» **PROBLEM TO SOLVE**: The expected output is every entry, repeated exactly.

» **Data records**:
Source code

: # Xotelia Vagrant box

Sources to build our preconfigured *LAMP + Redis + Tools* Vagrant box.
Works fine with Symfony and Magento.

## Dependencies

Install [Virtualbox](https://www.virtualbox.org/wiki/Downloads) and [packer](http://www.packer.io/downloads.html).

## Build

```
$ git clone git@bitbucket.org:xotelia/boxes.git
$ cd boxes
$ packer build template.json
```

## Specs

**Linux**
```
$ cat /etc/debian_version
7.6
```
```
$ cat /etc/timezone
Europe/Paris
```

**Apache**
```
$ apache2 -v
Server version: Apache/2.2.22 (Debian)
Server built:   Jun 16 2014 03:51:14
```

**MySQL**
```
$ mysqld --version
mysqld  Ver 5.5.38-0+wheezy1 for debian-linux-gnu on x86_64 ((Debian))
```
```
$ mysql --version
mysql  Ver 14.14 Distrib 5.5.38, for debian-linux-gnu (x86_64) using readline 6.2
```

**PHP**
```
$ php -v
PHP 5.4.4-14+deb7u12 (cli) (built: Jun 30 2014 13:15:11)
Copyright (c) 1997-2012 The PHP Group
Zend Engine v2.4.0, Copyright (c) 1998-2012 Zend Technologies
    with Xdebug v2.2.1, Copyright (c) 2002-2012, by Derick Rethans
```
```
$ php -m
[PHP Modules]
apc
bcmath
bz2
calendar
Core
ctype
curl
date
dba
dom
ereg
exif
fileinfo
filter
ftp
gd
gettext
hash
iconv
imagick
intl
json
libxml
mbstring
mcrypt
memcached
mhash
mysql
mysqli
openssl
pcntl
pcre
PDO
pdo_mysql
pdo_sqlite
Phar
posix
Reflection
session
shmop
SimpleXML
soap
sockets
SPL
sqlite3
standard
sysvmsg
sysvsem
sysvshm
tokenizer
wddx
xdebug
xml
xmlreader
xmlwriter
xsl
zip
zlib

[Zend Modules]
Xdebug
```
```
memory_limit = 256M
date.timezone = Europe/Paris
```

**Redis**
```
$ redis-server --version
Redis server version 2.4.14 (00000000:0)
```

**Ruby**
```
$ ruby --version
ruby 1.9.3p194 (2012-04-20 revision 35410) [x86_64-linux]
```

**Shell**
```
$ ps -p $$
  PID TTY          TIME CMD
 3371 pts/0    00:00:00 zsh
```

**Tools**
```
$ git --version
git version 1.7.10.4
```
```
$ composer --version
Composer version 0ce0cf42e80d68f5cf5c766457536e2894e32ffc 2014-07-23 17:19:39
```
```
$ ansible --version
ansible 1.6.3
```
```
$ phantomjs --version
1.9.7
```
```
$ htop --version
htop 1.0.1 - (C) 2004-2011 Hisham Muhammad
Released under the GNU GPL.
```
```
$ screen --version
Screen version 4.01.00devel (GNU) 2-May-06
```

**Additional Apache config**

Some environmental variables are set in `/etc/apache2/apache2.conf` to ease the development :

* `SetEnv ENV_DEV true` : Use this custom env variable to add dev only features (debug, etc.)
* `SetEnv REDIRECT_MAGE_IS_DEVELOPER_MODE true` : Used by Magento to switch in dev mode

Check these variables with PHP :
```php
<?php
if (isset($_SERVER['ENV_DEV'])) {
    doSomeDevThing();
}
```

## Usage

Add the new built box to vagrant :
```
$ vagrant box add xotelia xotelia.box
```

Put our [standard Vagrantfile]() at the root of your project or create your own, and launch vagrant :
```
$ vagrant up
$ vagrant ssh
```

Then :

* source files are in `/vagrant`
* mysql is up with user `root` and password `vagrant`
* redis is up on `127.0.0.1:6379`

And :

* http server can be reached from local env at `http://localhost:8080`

» **ANSWER SECTION**:
Source code

: # Xotelia Vagrant box

Sources to build our preconfigured *LAMP + Redis + Tools* Vagrant box.
Works fine with Symfony and Magento.

## Dependencies

Install [Virtualbox](https://www.virtualbox.org/wiki/Downloads) and [packer](http://www.packer.io/downloads.html).

## Build

```
$ git clone git@bitbucket.org:xotelia/boxes.git
$ cd boxes
$ packer build template.json
```

## Specs

**Linux**
```
$ cat /etc/debian_version
7.6
```
```
$ cat /etc/timezone
Europe/Paris
```

**Apache**
```
$ apache2 -v
Server version: Apache/2.2.22 (Debian)
Server built:   Jun 16 2014 03:51:14
```

**MySQL**
```
$ mysqld --version
mysqld  Ver 5.5.38-0+wheezy1 for debian-linux-gnu on x86_64 ((Debian))
```
```
$ mysql --version
mysql  Ver 14.14 Distrib 5.5.38, for debian-linux-gnu (x86_64) using readline 6.2
```

**PHP**
```
$ php -v
PHP 5.4.4-14+deb7u12 (cli) (built: Jun 30 2014 13:15:11)
Copyright (c) 1997-2012 The PHP Group
Zend Engine v2.4.0, Copyright (c) 1998-2012 Zend Technologies
    with Xdebug v2.2.1, Copyright (c) 2002-2012, by Derick Rethans
```
```
$ php -m
[PHP Modules]
apc
bcmath
bz2
calendar
Core
ctype
curl
date
dba
dom
ereg
exif
fileinfo
filter
ftp
gd
gettext
hash
iconv
imagick
intl
json
libxml
mbstring
mcrypt
memcached
mhash
mysql
mysqli
openssl
pcntl
pcre
PDO
pdo_mysql
pdo_sqlite
Phar
posix
Reflection
session
shmop
SimpleXML
soap
sockets
SPL
sqlite3
standard
sysvmsg
sysvsem
sysvshm
tokenizer
wddx
xdebug
xml
xmlreader
xmlwriter
xsl
zip
zlib

[Zend Modules]
Xdebug
```
```
memory_limit = 256M
date.timezone = Europe/Paris
```

**Redis**
```
$ redis-server --version
Redis server version 2.4.14 (00000000:0)
```

**Ruby**
```
$ ruby --version
ruby 1.9.3p194 (2012-04-20 revision 35410) [x86_64-linux]
```

**Shell**
```
$ ps -p $$
  PID TTY          TIME CMD
 3371 pts/0    00:00:00 zsh
```

**Tools**
```
$ git --version
git version 1.7.10.4
```
```
$ composer --version
Composer version 0ce0cf42e80d68f5cf5c766457536e2894e32ffc 2014-07-23 17:19:39
```
```
$ ansible --version
ansible 1.6.3
```
```
$ phantomjs --version
1.9.7
```
```
$ htop --version
htop 1.0.1 - (C) 2004-2011 Hisham Muhammad
Released under the GNU GPL.
```
```
$ screen --version
Screen version 4.01.00devel (GNU) 2-May-06
```

**Additional Apache config**

Some environmental variables are set in `/etc/apache2/apache2.conf` to ease the development :

* `SetEnv ENV_DEV true` : Use this custom env variable to add dev only features (debug, etc.)
* `SetEnv REDIRECT_MAGE_IS_DEVELOPER_MODE true` : Used by Magento to switch in dev mode

Check these variables with PHP :
```php
<?php
if (isset($_SERVER['ENV_DEV'])) {
    doSomeDevThing();
}
```

## Usage

Add the new built box to vagrant :
```
$ vagrant box add xotelia xotelia.box
```

Put our [standard Vagrantfile]() at the root of your project or create your own, and launch vagrant :
```
$ vagrant up
$ vagrant ssh
```

Then :

* source files are in `/vagrant`
* mysql is up with user `root` and password `vagrant`
* redis is up on `127.0.0.1:6379`

And :

* http server can be reached from local env at `http://localhost:8080`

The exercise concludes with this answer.